It seems the world economy has faced endless threats preventing it from sailing smoothly into a strong recovery this year.

First there was the Greek debt crisis that jolted several major banks, and then a political uprising in the Middle East that pushed up oil prices, and then a tsunami in Japan that disrupted manufacturing activities in many countries.

The world economy has not fully dusted off the adverse impacts of these three events. Yet another headwind is looming large on the horizon. This time it is the possible default of the US government of its debt on Aug. 2, if the US Congress fails to approve an increase to its debt ceiling as requested by President Barack Obama. By that date, the US government debt would have reached its maximum allocated limit of US$14.3 trillion.

The current negotiation between representatives of Democratic and Republican parties on the US budget deficit has run into a deadlock, and so the possibility is real that there won’t be any substantial agreements reached, since the dateline is nearing. Major rating agencies such as Standard and Poor, and Moody’s have warned they are ready to downgrade the US government debt rating from top grade AAA.

This would be the first time in 90 years that the US government debt has been downgraded.

It is not hard to imagine what will happen if by Aug. 2 the US government has exhausted its credit ceiling and can not get additional debt to pay for its spending needs.

The US government would have to curb its spending, and because some of these relate to payments to government employees, pensioners and other social benefits, this would strike a severe blow to the consumer spending that is so essential to the US economic recovery.

With debt default and credit rating downgrades, it would be difficult for the US government to get loans.
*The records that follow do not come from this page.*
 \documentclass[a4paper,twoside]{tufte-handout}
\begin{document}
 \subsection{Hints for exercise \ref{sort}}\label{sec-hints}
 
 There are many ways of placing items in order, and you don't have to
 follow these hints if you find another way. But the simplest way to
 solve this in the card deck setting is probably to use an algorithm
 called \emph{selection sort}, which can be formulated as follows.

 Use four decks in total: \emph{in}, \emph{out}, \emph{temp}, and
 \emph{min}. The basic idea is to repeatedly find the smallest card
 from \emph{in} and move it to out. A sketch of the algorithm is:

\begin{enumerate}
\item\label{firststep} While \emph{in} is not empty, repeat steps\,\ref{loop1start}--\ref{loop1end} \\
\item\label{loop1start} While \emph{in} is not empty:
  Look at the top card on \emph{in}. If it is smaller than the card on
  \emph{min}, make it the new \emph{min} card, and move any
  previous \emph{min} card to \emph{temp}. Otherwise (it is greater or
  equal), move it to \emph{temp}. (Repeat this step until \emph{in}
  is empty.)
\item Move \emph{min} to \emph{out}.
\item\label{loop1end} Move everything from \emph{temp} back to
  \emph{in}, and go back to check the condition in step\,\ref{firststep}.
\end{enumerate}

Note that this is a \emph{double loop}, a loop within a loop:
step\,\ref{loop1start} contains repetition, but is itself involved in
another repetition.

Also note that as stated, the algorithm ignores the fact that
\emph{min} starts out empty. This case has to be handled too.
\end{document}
Faced with increasing risk, investors would ask for higher returns for US government bonds. This would push interest rate higher, further depressing the economic recovery.
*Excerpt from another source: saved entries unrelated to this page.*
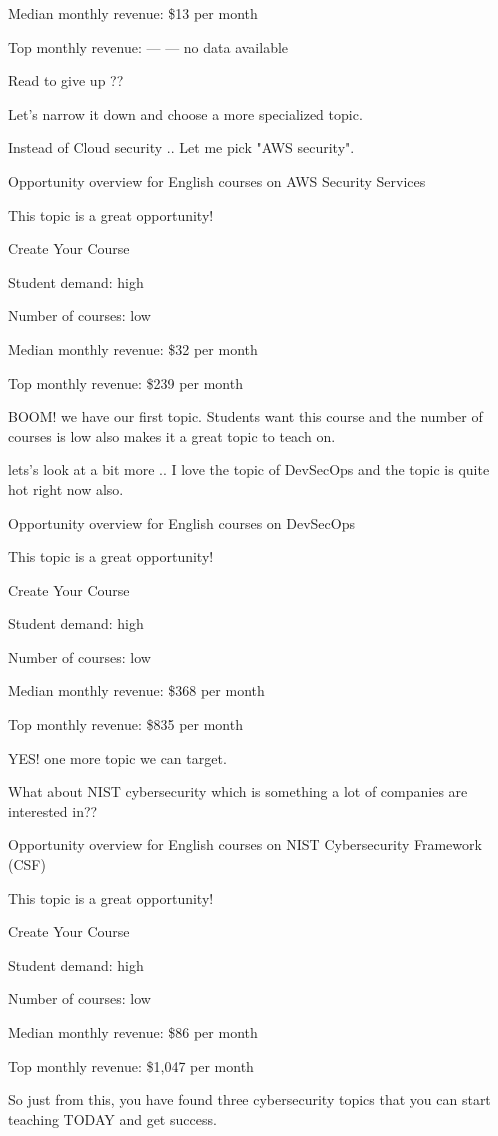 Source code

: \documentclass[11pt]{article}
\begin{document}
Median monthly revenue: \$13 per month

Top monthly revenue: — — no data available

Read to give up ??

Let's narrow it down and choose a more specialized topic.

Instead of Cloud security .. Let me pick "AWS security".

Opportunity overview for English courses on AWS Security Services

This topic is a great opportunity!

Create Your Course

Student demand: high

Number of courses: low

Median monthly revenue: \$32 per month

Top monthly revenue: \$239 per month

BOOM! we have our first topic. Students want this course and the number of courses is low also makes it a great topic to teach on.

lets's look at a bit more .. I love the topic of DevSecOps and the topic is quite hot right now also.

Opportunity overview for English courses on DevSecOps

This topic is a great opportunity!

Create Your Course

Student demand: high

Number of courses: low

Median monthly revenue: \$368 per month

Top monthly revenue: \$835 per month

YES! one more topic we can target.

What about NIST cybersecurity which is something a lot of companies are interested in??

Opportunity overview for English courses on NIST Cybersecurity Framework (CSF)

This topic is a great opportunity!

Create Your Course

Student demand: high

Number of courses: low

Median monthly revenue: \$86 per month

Top monthly revenue: \$1,047 per month

So just from this, you have found three cybersecurity topics that you can start teaching TODAY and get success.
\end{document}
The US dollar would plunge, triggering a surge in commodity prices and another round of inflation around the world. A deadly combination of inflation and economic stagnation could spin the world economy into a tailspin as happened in the early 1970’s.

How would this worst case scenario affect the Indonesian economy? As capital flows out of the US, investors have tended to seek safe havens elsewhere. Commodities, especially gold and oil, would be their first targets. Emerging markets could be the next destination of this capital flight, depending on the assessment of investors on the strength of its economy and their vulnerability and exposure to the US economic fallout.
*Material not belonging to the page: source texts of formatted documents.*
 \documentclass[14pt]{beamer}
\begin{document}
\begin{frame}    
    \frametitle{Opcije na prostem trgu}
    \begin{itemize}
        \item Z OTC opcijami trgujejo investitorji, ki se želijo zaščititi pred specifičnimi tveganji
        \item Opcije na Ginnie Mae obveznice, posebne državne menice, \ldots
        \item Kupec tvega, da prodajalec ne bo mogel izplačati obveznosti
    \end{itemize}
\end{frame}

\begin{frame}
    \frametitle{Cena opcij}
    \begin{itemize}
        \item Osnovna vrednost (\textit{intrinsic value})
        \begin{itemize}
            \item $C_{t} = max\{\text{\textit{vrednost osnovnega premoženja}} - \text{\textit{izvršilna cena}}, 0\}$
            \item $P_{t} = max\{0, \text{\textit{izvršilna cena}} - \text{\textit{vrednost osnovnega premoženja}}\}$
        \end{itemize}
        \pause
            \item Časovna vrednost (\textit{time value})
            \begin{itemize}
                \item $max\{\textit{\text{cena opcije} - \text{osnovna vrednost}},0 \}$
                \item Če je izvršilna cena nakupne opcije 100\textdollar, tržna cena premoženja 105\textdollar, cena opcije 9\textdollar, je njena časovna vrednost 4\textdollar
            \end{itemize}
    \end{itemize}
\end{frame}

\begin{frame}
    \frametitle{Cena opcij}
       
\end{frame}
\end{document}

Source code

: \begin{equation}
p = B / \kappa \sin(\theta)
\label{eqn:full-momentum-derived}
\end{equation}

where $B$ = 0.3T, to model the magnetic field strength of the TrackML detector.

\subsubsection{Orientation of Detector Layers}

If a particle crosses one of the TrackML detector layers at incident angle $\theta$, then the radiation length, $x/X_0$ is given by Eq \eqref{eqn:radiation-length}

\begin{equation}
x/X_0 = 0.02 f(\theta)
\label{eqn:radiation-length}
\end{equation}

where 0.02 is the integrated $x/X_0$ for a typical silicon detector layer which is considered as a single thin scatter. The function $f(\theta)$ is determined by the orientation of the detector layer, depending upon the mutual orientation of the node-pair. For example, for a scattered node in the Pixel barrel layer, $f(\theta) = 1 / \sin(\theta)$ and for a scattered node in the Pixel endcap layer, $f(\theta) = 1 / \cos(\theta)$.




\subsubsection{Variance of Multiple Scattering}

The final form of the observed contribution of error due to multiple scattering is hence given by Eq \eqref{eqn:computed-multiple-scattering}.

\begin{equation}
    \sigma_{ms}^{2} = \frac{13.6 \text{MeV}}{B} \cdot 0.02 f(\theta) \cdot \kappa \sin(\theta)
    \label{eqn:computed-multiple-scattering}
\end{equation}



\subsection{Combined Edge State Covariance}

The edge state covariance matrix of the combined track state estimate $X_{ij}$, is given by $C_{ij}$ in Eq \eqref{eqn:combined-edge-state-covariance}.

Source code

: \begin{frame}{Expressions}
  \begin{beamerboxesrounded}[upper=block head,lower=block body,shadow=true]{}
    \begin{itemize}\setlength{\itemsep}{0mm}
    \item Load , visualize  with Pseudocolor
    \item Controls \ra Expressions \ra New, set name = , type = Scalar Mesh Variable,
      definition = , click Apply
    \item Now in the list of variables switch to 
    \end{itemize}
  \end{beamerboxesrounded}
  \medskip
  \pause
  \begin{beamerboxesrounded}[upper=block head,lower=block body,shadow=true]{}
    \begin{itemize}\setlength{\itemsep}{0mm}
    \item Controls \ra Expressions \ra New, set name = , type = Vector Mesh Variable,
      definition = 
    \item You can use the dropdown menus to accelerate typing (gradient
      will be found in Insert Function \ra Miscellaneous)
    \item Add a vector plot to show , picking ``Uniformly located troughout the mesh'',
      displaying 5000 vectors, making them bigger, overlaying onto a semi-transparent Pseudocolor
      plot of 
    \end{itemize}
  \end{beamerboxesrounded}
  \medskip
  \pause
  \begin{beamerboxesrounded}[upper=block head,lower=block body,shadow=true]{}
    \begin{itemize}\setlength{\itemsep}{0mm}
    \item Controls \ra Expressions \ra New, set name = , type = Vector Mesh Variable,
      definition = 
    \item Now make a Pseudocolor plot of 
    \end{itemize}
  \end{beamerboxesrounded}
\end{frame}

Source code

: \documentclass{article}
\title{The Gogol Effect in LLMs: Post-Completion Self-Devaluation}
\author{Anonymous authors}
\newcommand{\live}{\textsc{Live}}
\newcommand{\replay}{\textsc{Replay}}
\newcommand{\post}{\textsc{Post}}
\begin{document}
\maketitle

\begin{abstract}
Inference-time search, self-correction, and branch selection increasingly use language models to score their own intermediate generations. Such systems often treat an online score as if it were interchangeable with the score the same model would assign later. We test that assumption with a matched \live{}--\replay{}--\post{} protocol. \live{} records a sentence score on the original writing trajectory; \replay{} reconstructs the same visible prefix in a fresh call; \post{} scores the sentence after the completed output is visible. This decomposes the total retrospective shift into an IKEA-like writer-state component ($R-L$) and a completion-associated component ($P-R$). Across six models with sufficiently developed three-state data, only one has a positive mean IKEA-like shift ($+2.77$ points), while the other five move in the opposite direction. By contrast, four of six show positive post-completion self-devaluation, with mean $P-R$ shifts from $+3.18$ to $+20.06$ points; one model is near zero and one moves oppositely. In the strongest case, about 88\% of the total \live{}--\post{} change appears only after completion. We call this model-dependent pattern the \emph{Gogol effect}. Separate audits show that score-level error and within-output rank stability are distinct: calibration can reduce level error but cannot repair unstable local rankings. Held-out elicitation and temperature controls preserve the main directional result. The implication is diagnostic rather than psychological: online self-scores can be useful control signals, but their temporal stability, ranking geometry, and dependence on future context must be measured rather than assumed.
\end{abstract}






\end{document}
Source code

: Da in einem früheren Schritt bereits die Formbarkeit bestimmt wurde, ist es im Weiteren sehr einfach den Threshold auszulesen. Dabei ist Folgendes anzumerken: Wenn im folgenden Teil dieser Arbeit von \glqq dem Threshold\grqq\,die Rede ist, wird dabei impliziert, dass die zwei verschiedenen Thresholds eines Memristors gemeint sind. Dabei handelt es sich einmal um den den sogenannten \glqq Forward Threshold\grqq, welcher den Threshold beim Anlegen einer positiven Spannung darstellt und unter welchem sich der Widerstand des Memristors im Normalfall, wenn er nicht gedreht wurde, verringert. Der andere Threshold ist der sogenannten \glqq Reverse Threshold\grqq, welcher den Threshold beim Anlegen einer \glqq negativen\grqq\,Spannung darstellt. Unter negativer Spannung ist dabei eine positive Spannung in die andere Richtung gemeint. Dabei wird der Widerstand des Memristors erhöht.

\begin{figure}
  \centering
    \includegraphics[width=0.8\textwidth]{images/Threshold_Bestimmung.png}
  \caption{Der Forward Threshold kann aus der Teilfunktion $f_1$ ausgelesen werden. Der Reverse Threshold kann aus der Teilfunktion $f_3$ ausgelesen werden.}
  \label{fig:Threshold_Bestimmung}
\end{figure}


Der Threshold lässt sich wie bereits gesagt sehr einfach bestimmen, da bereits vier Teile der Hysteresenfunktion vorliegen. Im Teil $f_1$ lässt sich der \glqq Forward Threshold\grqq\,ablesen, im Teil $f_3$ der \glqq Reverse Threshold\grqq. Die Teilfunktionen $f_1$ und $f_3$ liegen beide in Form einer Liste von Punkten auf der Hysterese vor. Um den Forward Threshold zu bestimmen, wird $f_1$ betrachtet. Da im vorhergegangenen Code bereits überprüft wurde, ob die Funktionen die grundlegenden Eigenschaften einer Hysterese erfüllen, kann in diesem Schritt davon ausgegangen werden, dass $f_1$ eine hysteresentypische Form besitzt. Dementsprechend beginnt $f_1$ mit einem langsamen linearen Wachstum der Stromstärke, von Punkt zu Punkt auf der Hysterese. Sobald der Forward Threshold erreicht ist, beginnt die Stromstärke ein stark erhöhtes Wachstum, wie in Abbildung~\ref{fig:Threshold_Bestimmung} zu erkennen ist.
But financial crises always result in a loss of confidence and produce negative sentiments in the financial markets. They put financial markets into disarray, and as investors panic, capital starts flowing out of emerging economies.

During the global financial crisis in 2008-2009, capital moved out from emerging economies back to the advanced economies. At that time, the US government bonds and commodities like gold were considered safe havens.

If the US government defaults on its debt payment this time, the question is will the situation change? Will the US government bonds still be considered a safe haven for investors? If not, then where else will they put their money? Or maybe they would prefer to keep their money in the same place and not move it anywhere. If so, the Indonesian economy could get some benefit and may not have to face another shock.

In the longer term, however, the situation may change. No country is immune to the negative ripples of a US economic crisis. As US imports plunge from weakening domestic demand, exports from emerging countries will also suffer. The extent to which these negative impacts affect each country will depend on their trading and banking exposure to the US economy.

What is disturbing about this debt talk is the use of this debate as a political game. This is especially apparent in the Republican stance.

Economist, market analyst and CEOs of financial institutions and even the IMF itself have warned that if Congress fails to raise the ceiling of the US government debt, the world economy would slip into deep recession.

The Republicans did not fully accept Obama’s proposal to raise the debt ceiling. They only agree on a smaller number, but even it was given with some conditions. The Republicans asked Obama not to raise taxes, especially for the wealthy, and Obama should cut social spending, a sacred cow for the Democrats.

By using tit for tat tactics in the negotiation and by seemingly ignoring the impending consequences and dangers, the Republicans were trying to push Obama into an intricate political dilemma.

If the US economy slip into another crisis, economic contraction would be inevitable. Corporate bankruptcies would spread, and jobless rate would surge.

A presidential election is still slightly more than one year away, and Obama’s reelection prospects are solid. But his popularity rating is highly dependent on the unemployment rate. That is why the Republicans think the only way for them to erode Obama’s popularity now is by pushing the US economy into crisis.

As the stakes are high, the two political parties should temporarily set aside their ideologies and adopt a pragmatic stance for the interests of saving the world economy from another catastrophe.

President Obama demonstrated his willingness to compromise his political ideology during the global financial crisis of 2008-2009. Being a Democrat, Obama’s political inclination is generally anti-big business.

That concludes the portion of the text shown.